In millimeter wave communication systems, achieving high-quality data transmission demands efficient and rapid beam alignment. Conventional deep learning-based methods, although promising, often rely on the assumption that training and testing channels share identical distribution. This assumption may not hold in practical settings, potentially leading to significant performance degradation when the deployment environment changes. To address this issue, we introduce SAMBA, a novel meta-learning-based approach for adaptive beam alignment without requiring Channel State Information (CSI). SAMBA enables swift adaptation to unknown scenarios using a minimal set of newly labeled data. Specifically, we adopt a probing beam-search strategy to obviate the need for CSI. Furthermore, we employ Model-Agnostic Meta-Learning (MAML) for parameter pre-training and fine-tuning to enhance our model’s adaptability. Confronted with the challenge of numerous beam candidates in the narrow beam selection problem, which complicates the straightforward replication of MAML, we develop a novel training task generation strategy.

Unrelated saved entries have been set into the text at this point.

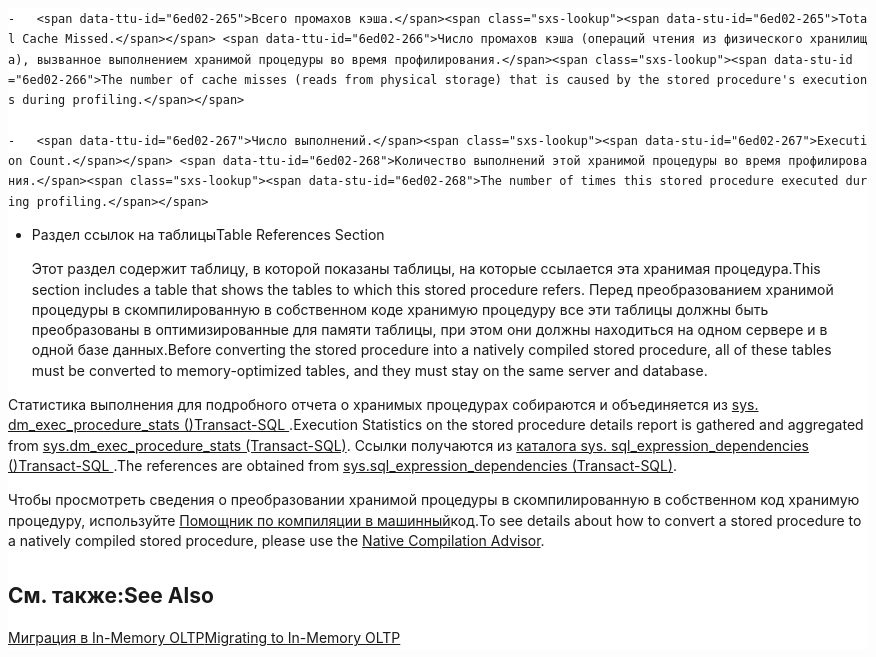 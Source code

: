     -   <span data-ttu-id="6ed02-265">Всего промахов кэша.</span><span class="sxs-lookup"><span data-stu-id="6ed02-265">Total Cache Missed.</span></span> <span data-ttu-id="6ed02-266">Число промахов кэша (операций чтения из физического хранилища), вызванное выполнением хранимой процедуры во время профилирования.</span><span class="sxs-lookup"><span data-stu-id="6ed02-266">The number of cache misses (reads from physical storage) that is caused by the stored procedure's executions during profiling.</span></span>  
  
    -   <span data-ttu-id="6ed02-267">Число выполнений.</span><span class="sxs-lookup"><span data-stu-id="6ed02-267">Execution Count.</span></span> <span data-ttu-id="6ed02-268">Количество выполнений этой хранимой процедуры во время профилирования.</span><span class="sxs-lookup"><span data-stu-id="6ed02-268">The number of times this stored procedure executed during profiling.</span></span>  
  
-   <span data-ttu-id="6ed02-269">Раздел ссылок на таблицы</span><span class="sxs-lookup"><span data-stu-id="6ed02-269">Table References Section</span></span>  
  
     <span data-ttu-id="6ed02-270">Этот раздел содержит таблицу, в которой показаны таблицы, на которые ссылается эта хранимая процедура.</span><span class="sxs-lookup"><span data-stu-id="6ed02-270">This section includes a table that shows the tables to which this stored procedure refers.</span></span> <span data-ttu-id="6ed02-271">Перед преобразованием хранимой процедуры в скомпилированную в собственном коде хранимую процедуру все эти таблицы должны быть преобразованы в оптимизированные для памяти таблицы, при этом они должны находиться на одном сервере и в одной базе данных.</span><span class="sxs-lookup"><span data-stu-id="6ed02-271">Before converting the stored procedure into a natively compiled stored procedure, all of these tables must be converted to memory-optimized tables, and they must stay on the same server and database.</span></span>  
  
 <span data-ttu-id="6ed02-272">Статистика выполнения для подробного отчета о хранимых процедурах собираются и объединяется из [sys. dm_exec_procedure_stats &#40;&#41;Transact-SQL ](/sql/relational-databases/system-dynamic-management-views/sys-dm-exec-procedure-stats-transact-sql).</span><span class="sxs-lookup"><span data-stu-id="6ed02-272">Execution Statistics on the stored procedure details report is gathered and aggregated from [sys.dm_exec_procedure_stats &#40;Transact-SQL&#41;](/sql/relational-databases/system-dynamic-management-views/sys-dm-exec-procedure-stats-transact-sql).</span></span> <span data-ttu-id="6ed02-273">Ссылки получаются из [каталога sys. sql_expression_dependencies &#40;&#41;Transact-SQL ](/sql/relational-databases/system-catalog-views/sys-sql-expression-dependencies-transact-sql).</span><span class="sxs-lookup"><span data-stu-id="6ed02-273">The references are obtained from [sys.sql_expression_dependencies &#40;Transact-SQL&#41;](/sql/relational-databases/system-catalog-views/sys-sql-expression-dependencies-transact-sql).</span></span>  
  
 <span data-ttu-id="6ed02-274">Чтобы просмотреть сведения о преобразовании хранимой процедуры в скомпилированную в собственном код хранимую процедуру, используйте [Помощник по компиляции в машинный](native-compilation-advisor.md)код.</span><span class="sxs-lookup"><span data-stu-id="6ed02-274">To see details about how to convert a stored procedure to a natively compiled stored procedure, please use the [Native Compilation Advisor](native-compilation-advisor.md).</span></span>  
  
## <a name="see-also"></a><span data-ttu-id="6ed02-275">См. также:</span><span class="sxs-lookup"><span data-stu-id="6ed02-275">See Also</span></span>  
 [<span data-ttu-id="6ed02-276">Миграция в In-Memory OLTP</span><span class="sxs-lookup"><span data-stu-id="6ed02-276">Migrating to In-Memory OLTP</span></span>](migrating-to-in-memory-oltp.md)  
  
  
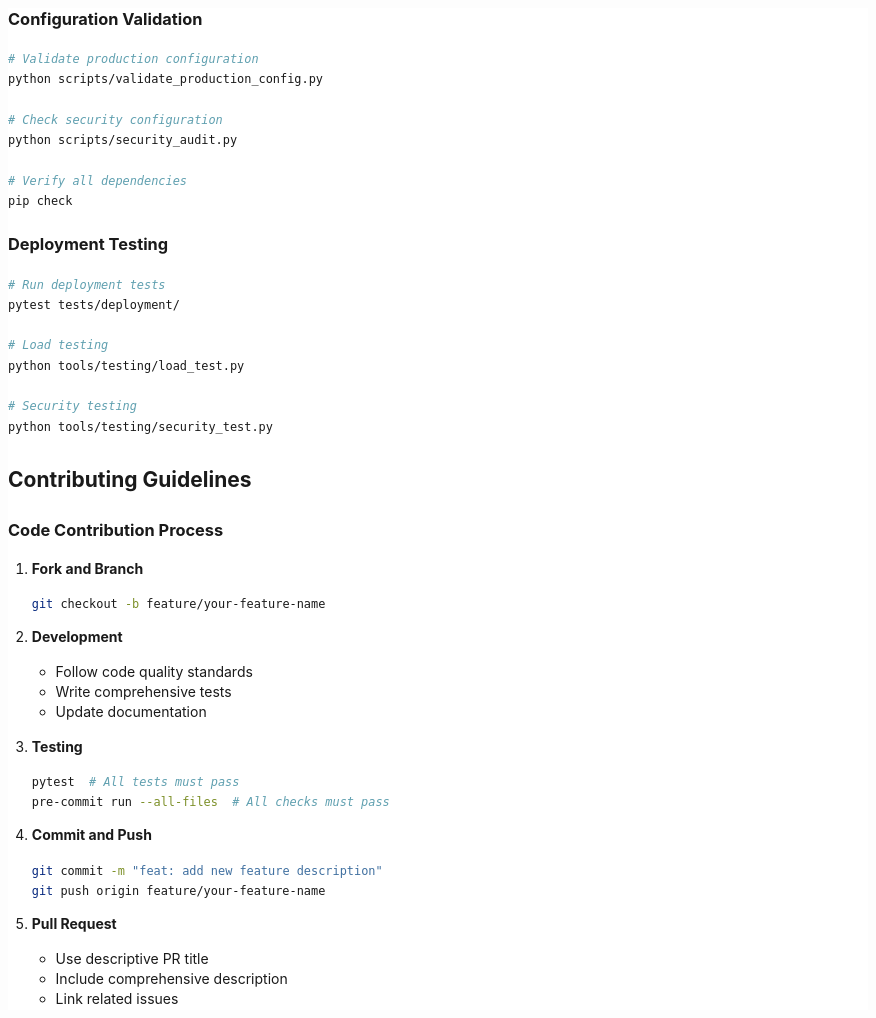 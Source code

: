 ### Configuration Validation

```bash
# Validate production configuration
python scripts/validate_production_config.py

# Check security configuration
python scripts/security_audit.py

# Verify all dependencies
pip check
```

### Deployment Testing

```bash
# Run deployment tests
pytest tests/deployment/

# Load testing
python tools/testing/load_test.py

# Security testing
python tools/testing/security_test.py
```

## Contributing Guidelines

### Code Contribution Process

1. **Fork and Branch**
   ```bash
   git checkout -b feature/your-feature-name
   ```

2. **Development**
   - Follow code quality standards
   - Write comprehensive tests
   - Update documentation

3. **Testing**
   ```bash
   pytest  # All tests must pass
   pre-commit run --all-files  # All checks must pass
   ```

4. **Commit and Push**
   ```bash
   git commit -m "feat: add new feature description"
   git push origin feature/your-feature-name
   ```

5. **Pull Request**
   - Use descriptive PR title
   - Include comprehensive description
   - Link related issues
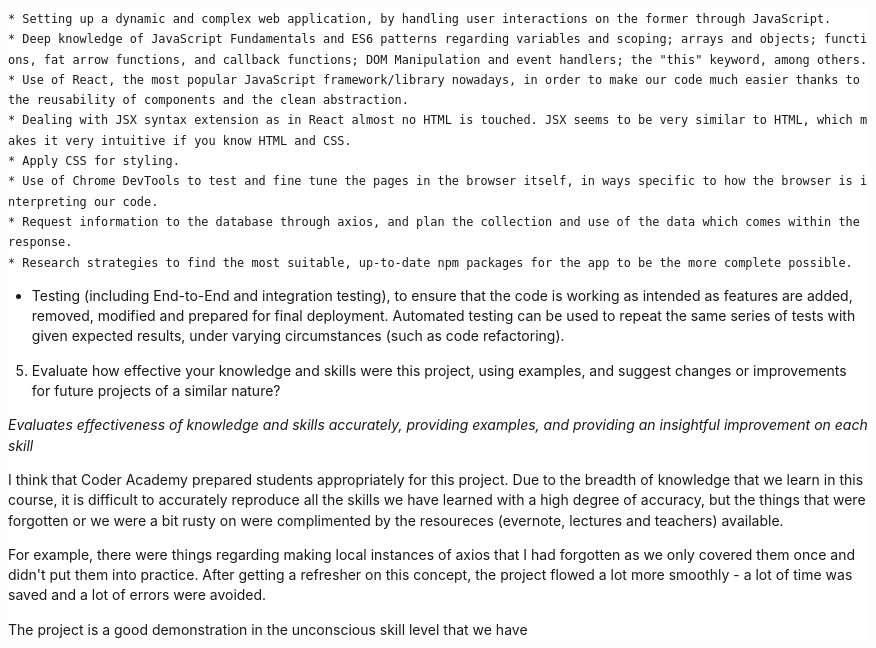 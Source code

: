     * Setting up a dynamic and complex web application, by handling user interactions on the former through JavaScript.
    * Deep knowledge of JavaScript Fundamentals and ES6 patterns regarding variables and scoping; arrays and objects; functions, fat arrow functions, and callback functions; DOM Manipulation and event handlers; the "this" keyword, among others.
    * Use of React, the most popular JavaScript framework/library nowadays, in order to make our code much easier thanks to the reusability of components and the clean abstraction.
    * Dealing with JSX syntax extension as in React almost no HTML is touched. JSX seems to be very similar to HTML, which makes it very intuitive if you know HTML and CSS.
    * Apply CSS for styling.
    * Use of Chrome DevTools to test and fine tune the pages in the browser itself, in ways specific to how the browser is interpreting our code.
    * Request information to the database through axios, and plan the collection and use of the data which comes within the response.
    * Research strategies to find the most suitable, up-to-date npm packages for the app to be the more complete possible.
* Testing (including End-to-End and integration testing), to ensure that the code is working as intended as features are added, removed, modified and prepared for final deployment. Automated testing can be used to repeat the same series of tests with given expected results, under varying circumstances (such as code refactoring).


5. Evaluate how effective your knowledge and skills were this project, using examples, and suggest changes or improvements for future projects of a similar nature?

*Evaluates effectiveness of knowledge and skills accurately, providing examples, and providing an insightful improvement on each skill*

I think that Coder Academy prepared students appropriately for this project. Due to the breadth of knowledge that we learn in this course, it is difficult to accurately reproduce all the skills we have learned with a high degree of accuracy, but the things that were forgotten or we were a bit rusty on were complimented by the resoureces (evernote, lectures and teachers) available. 

For example, there were things regarding making local instances of axios that I had forgotten as we only covered them once and didn't put them into practice. After getting a refresher on this concept, the project flowed a lot more smoothly - a lot of time was saved and a lot of errors were avoided.

The project is a good demonstration in the unconscious skill level that we have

In our experimental assessments, we subjected SAMBA to a wide range of challenging scenarios using ray-tracing simulations. These scenarios encompassed various frequency bands, distinct base station layouts, and outdoor-to-indoor transitions. Our results demonstrate that SAMBA consistently outperforms learning-based baseline models, showcasing its superior domain adaptation capabilities in dynamic and diverse channel settings.